What this task involves:
Scan the records below for the line with "C++ compilers can" and the line with "4. Configure the". Repeat those two lines and every line between them exactly, and nothing else.

(Saved data entries)
_ _ _

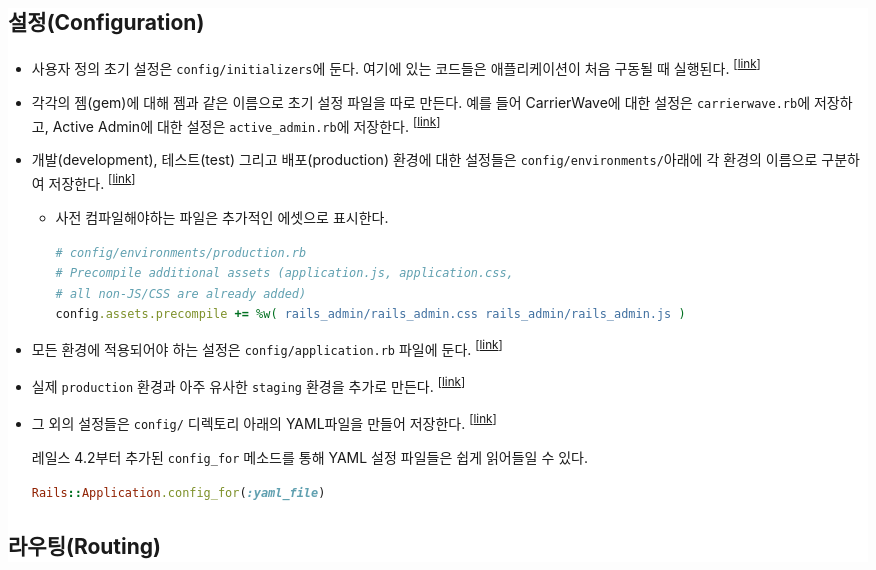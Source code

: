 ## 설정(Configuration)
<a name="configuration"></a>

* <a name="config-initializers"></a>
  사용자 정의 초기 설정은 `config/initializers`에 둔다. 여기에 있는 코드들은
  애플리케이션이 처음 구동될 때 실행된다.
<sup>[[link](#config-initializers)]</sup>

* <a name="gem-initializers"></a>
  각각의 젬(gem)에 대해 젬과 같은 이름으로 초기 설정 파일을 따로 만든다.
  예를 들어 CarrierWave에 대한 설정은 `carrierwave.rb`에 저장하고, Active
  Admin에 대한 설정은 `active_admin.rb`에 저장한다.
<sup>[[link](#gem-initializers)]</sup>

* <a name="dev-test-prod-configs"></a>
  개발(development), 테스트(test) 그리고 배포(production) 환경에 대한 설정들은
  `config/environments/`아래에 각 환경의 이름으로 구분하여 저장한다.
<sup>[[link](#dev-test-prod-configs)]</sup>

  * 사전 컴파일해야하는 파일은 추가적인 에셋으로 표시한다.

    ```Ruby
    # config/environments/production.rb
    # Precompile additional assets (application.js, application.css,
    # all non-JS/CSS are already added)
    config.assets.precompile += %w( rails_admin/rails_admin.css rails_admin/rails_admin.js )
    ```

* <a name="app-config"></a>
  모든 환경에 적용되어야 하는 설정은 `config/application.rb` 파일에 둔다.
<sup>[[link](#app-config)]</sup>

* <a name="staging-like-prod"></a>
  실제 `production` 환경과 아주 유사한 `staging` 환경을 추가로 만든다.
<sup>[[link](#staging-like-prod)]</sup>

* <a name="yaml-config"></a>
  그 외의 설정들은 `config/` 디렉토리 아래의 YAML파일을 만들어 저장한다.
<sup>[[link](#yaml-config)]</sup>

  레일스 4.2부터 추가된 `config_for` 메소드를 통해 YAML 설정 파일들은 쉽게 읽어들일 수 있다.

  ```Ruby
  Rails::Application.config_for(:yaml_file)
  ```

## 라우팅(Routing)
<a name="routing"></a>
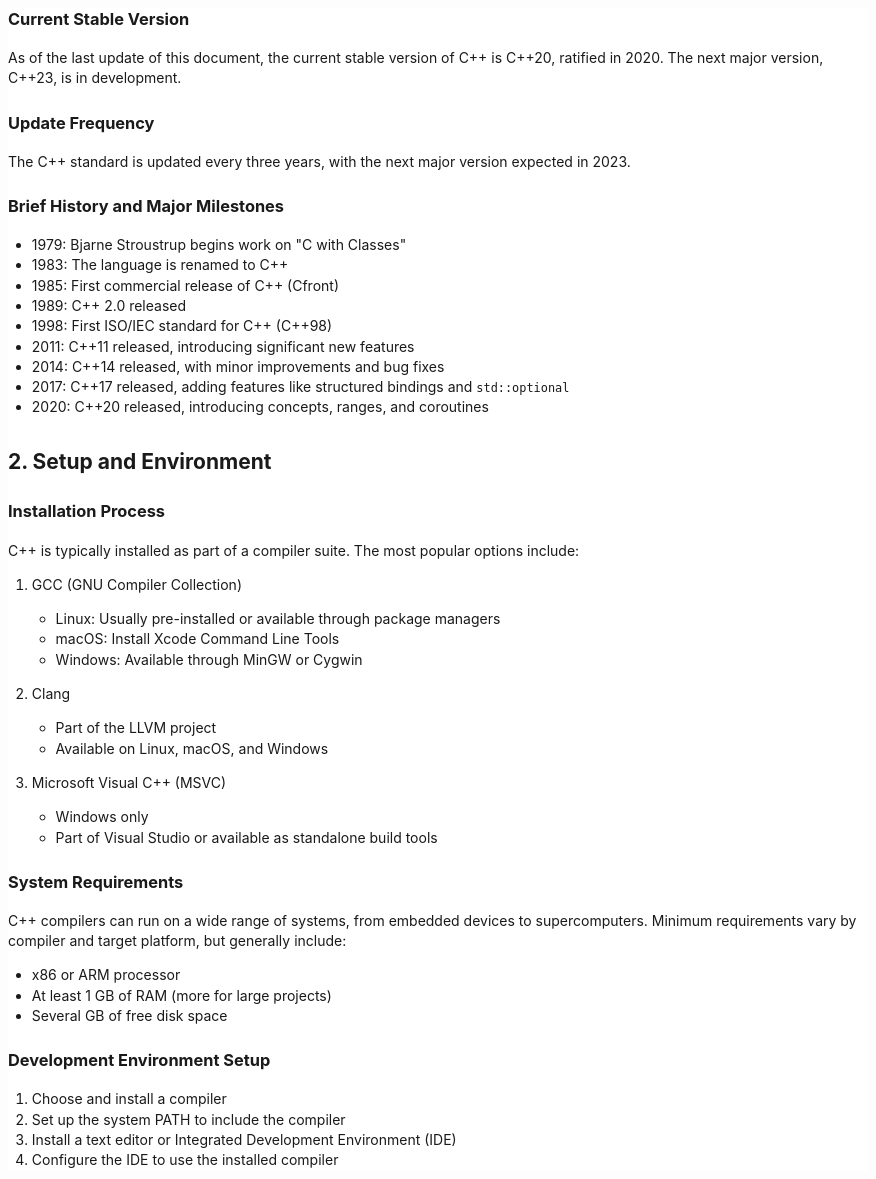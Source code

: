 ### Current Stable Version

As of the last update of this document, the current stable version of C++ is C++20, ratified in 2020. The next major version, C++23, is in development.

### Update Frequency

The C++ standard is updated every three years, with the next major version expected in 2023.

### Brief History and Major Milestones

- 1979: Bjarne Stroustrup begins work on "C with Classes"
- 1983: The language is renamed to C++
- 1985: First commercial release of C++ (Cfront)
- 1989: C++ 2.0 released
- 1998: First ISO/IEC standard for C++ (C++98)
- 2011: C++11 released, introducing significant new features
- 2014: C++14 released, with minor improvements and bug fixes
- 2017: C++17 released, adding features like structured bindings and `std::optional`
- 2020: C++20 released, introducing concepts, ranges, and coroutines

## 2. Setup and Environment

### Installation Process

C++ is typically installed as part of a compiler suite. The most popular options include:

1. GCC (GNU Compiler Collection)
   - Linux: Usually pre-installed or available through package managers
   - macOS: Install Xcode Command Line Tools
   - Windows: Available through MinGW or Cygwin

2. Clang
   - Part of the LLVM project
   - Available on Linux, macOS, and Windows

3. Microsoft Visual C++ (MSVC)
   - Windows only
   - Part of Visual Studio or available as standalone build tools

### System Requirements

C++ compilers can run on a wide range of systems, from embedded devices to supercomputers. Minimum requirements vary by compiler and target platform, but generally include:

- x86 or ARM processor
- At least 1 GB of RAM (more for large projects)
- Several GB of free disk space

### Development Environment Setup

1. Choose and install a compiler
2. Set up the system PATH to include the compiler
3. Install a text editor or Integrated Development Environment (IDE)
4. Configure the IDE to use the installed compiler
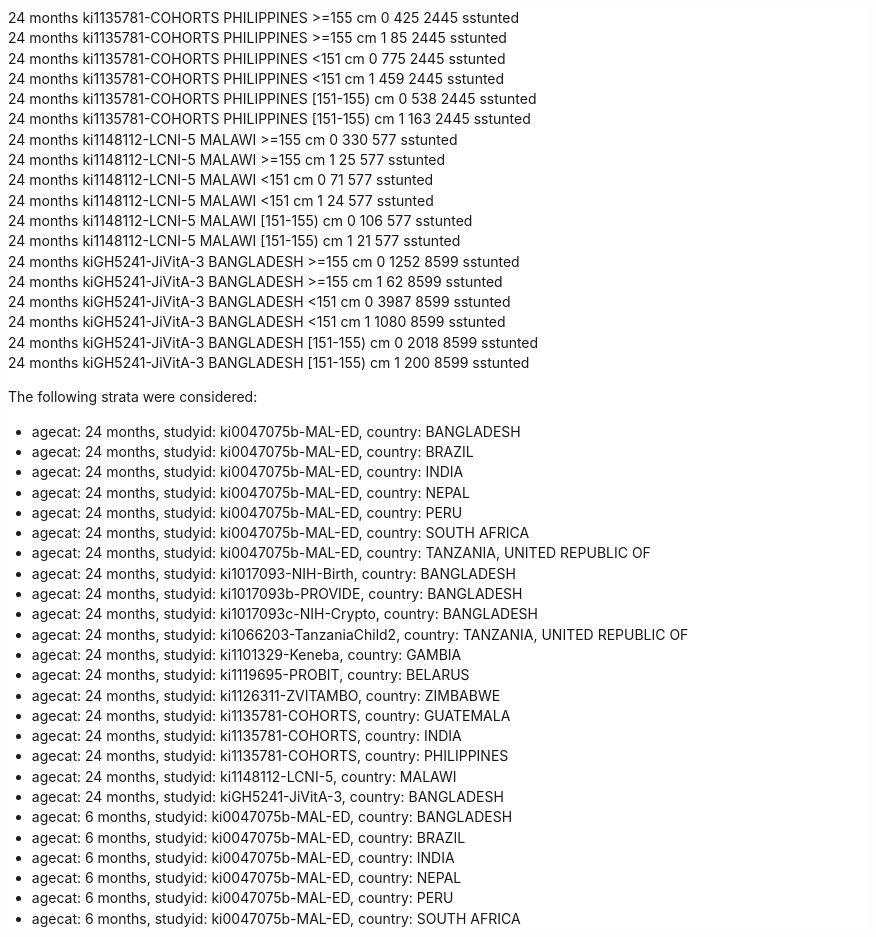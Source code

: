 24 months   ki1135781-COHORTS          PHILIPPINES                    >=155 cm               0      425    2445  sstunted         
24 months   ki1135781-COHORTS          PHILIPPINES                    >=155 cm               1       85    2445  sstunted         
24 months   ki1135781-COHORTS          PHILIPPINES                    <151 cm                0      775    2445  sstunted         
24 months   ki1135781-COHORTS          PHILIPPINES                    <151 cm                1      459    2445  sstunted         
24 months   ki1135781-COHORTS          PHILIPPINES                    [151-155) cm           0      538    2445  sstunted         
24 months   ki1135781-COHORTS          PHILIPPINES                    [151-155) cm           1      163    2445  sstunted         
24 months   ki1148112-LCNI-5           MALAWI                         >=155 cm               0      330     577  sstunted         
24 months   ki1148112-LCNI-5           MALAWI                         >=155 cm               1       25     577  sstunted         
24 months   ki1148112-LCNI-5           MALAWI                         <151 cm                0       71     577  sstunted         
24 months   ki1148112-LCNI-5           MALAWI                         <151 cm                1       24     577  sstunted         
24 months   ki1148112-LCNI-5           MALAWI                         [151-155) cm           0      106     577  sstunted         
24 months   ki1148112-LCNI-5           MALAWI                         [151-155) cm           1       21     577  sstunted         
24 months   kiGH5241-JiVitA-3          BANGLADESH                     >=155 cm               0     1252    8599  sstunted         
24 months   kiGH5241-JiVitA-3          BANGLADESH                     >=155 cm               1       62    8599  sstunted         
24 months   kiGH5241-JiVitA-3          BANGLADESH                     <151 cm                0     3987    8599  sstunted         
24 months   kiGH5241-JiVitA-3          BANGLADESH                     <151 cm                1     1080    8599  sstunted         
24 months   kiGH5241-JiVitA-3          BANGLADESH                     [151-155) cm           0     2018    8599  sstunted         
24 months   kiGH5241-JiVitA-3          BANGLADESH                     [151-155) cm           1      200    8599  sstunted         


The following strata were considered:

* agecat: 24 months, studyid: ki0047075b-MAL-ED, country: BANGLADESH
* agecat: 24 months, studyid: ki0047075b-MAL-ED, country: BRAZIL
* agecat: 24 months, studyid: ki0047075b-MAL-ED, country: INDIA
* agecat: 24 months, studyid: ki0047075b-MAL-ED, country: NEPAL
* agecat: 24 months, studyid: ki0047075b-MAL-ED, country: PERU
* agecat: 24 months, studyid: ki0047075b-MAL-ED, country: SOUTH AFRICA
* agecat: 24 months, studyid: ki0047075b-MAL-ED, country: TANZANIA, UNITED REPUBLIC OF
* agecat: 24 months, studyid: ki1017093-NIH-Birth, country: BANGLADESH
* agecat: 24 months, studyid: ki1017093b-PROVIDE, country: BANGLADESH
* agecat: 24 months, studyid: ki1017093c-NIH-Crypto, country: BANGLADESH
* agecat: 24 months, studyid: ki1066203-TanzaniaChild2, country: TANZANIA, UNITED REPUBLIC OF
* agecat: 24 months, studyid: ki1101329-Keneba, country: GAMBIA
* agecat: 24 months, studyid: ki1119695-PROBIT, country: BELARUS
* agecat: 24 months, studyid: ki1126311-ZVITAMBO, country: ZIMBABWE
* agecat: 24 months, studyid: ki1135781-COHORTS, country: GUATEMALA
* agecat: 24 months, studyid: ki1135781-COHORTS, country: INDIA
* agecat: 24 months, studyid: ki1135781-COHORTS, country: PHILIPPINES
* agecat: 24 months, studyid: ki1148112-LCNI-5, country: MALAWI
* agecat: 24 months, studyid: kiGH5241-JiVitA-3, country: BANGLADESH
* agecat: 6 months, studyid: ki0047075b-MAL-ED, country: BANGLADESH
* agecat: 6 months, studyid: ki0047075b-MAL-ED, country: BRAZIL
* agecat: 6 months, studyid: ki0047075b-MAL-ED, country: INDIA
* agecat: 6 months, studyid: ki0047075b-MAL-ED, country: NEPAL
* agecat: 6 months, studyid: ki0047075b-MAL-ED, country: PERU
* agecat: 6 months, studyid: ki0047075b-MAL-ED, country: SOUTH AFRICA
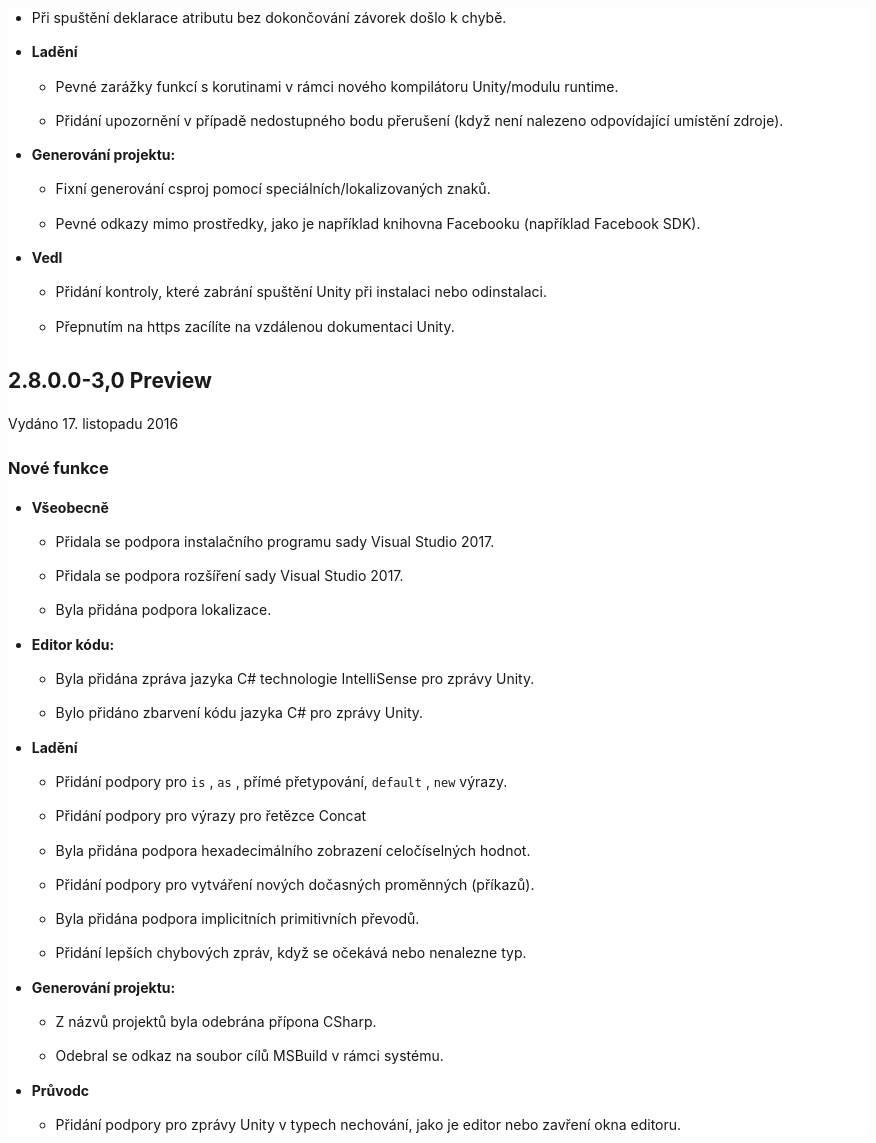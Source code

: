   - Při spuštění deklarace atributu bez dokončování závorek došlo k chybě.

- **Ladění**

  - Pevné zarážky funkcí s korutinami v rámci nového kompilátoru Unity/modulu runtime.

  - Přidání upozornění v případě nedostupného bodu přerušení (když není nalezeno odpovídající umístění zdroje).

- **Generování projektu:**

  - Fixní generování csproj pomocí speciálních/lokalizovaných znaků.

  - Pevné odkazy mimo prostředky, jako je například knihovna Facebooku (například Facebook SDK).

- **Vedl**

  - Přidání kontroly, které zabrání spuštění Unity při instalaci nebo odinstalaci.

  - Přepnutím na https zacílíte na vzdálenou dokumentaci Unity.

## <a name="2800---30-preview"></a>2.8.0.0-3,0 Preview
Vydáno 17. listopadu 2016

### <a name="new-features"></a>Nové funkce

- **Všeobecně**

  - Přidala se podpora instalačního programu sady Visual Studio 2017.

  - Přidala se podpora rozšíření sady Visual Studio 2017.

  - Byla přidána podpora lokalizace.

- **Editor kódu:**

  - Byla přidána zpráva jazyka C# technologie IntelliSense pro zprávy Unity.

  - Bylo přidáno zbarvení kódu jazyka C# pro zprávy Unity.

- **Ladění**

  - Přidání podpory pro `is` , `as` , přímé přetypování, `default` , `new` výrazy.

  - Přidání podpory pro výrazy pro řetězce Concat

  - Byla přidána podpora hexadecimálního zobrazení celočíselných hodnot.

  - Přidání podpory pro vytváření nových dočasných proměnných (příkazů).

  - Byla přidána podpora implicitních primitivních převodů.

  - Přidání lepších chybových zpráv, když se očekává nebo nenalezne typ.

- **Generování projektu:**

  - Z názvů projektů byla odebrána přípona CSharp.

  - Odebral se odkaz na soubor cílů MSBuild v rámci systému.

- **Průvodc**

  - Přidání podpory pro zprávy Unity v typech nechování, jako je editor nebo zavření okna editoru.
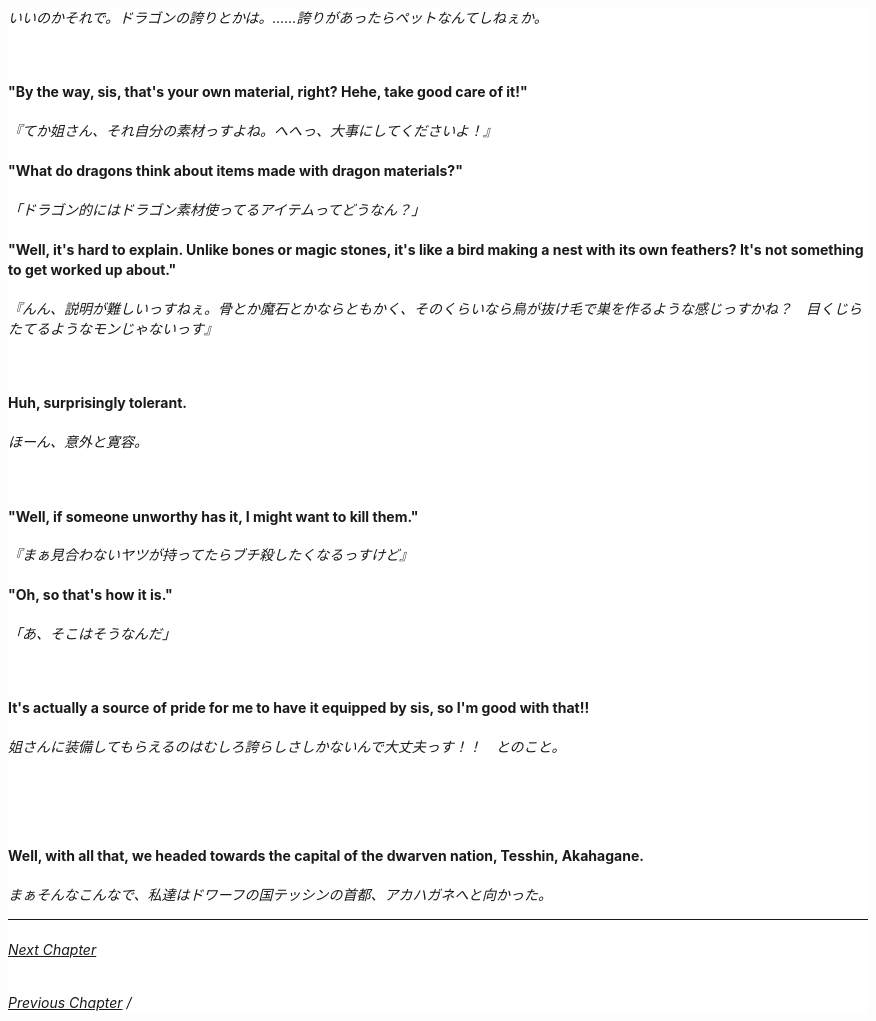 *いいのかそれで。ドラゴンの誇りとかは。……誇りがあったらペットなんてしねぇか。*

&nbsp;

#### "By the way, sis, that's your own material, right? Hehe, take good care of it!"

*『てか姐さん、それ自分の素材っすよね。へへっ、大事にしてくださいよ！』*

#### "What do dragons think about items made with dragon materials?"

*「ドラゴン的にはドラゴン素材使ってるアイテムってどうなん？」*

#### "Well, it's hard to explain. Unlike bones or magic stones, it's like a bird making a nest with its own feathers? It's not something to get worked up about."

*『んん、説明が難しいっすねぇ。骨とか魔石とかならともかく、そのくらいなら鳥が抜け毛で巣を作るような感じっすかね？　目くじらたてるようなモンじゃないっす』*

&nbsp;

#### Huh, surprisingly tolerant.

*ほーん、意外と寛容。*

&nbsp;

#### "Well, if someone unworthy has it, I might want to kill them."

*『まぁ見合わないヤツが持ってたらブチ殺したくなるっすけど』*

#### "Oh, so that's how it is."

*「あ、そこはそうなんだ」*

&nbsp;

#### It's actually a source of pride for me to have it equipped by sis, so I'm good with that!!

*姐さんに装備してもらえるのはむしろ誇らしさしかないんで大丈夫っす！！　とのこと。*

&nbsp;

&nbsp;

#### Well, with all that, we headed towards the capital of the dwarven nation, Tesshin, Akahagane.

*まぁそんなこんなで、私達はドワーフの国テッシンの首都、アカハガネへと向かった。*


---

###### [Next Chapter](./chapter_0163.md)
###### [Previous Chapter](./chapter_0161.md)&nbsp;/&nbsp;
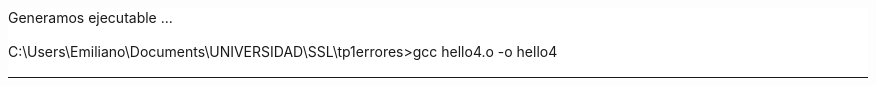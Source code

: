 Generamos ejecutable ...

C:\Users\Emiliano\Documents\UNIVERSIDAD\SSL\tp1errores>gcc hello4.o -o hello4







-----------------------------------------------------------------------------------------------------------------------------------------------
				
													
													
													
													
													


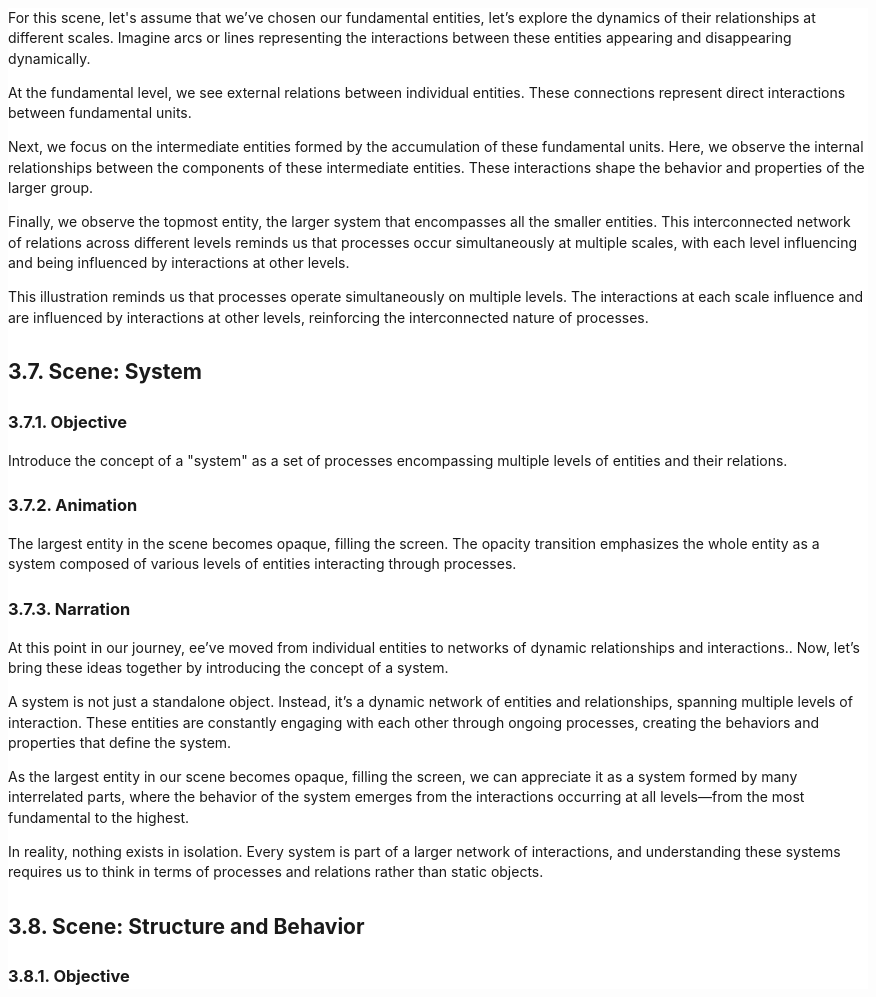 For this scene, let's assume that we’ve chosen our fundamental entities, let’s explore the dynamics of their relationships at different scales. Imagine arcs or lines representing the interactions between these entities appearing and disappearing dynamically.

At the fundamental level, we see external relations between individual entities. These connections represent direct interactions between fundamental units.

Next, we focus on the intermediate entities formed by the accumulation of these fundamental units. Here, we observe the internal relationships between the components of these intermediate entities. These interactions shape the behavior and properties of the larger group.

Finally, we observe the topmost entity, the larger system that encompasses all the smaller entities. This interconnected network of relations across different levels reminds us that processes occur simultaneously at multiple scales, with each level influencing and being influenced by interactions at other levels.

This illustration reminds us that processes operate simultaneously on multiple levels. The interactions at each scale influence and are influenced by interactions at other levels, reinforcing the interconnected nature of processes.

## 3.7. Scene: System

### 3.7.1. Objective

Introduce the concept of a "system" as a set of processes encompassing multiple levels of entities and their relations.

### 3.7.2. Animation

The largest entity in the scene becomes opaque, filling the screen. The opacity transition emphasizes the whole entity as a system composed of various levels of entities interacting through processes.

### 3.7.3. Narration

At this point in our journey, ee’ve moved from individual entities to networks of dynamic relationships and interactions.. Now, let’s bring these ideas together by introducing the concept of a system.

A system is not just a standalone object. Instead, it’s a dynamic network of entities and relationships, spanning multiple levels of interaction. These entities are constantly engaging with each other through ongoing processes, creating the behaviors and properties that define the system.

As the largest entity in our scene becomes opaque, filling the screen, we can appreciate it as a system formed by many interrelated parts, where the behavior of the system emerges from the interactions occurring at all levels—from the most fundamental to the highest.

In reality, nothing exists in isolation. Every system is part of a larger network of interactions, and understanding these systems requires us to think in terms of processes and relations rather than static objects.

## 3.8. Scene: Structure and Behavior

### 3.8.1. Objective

_ _ _

Solution for this task:
C++ compilers can run on a wide range of systems, from embedded devices to supercomputers. Minimum requirements vary by compiler and target platform, but generally include:

- x86 or ARM processor
- At least 1 GB of RAM (more for large projects)
- Several GB of free disk space

### Development Environment Setup

1. Choose and install a compiler
2. Set up the system PATH to include the compiler
3. Install a text editor or Integrated Development Environment (IDE)
4. Configure the IDE to use the installed compiler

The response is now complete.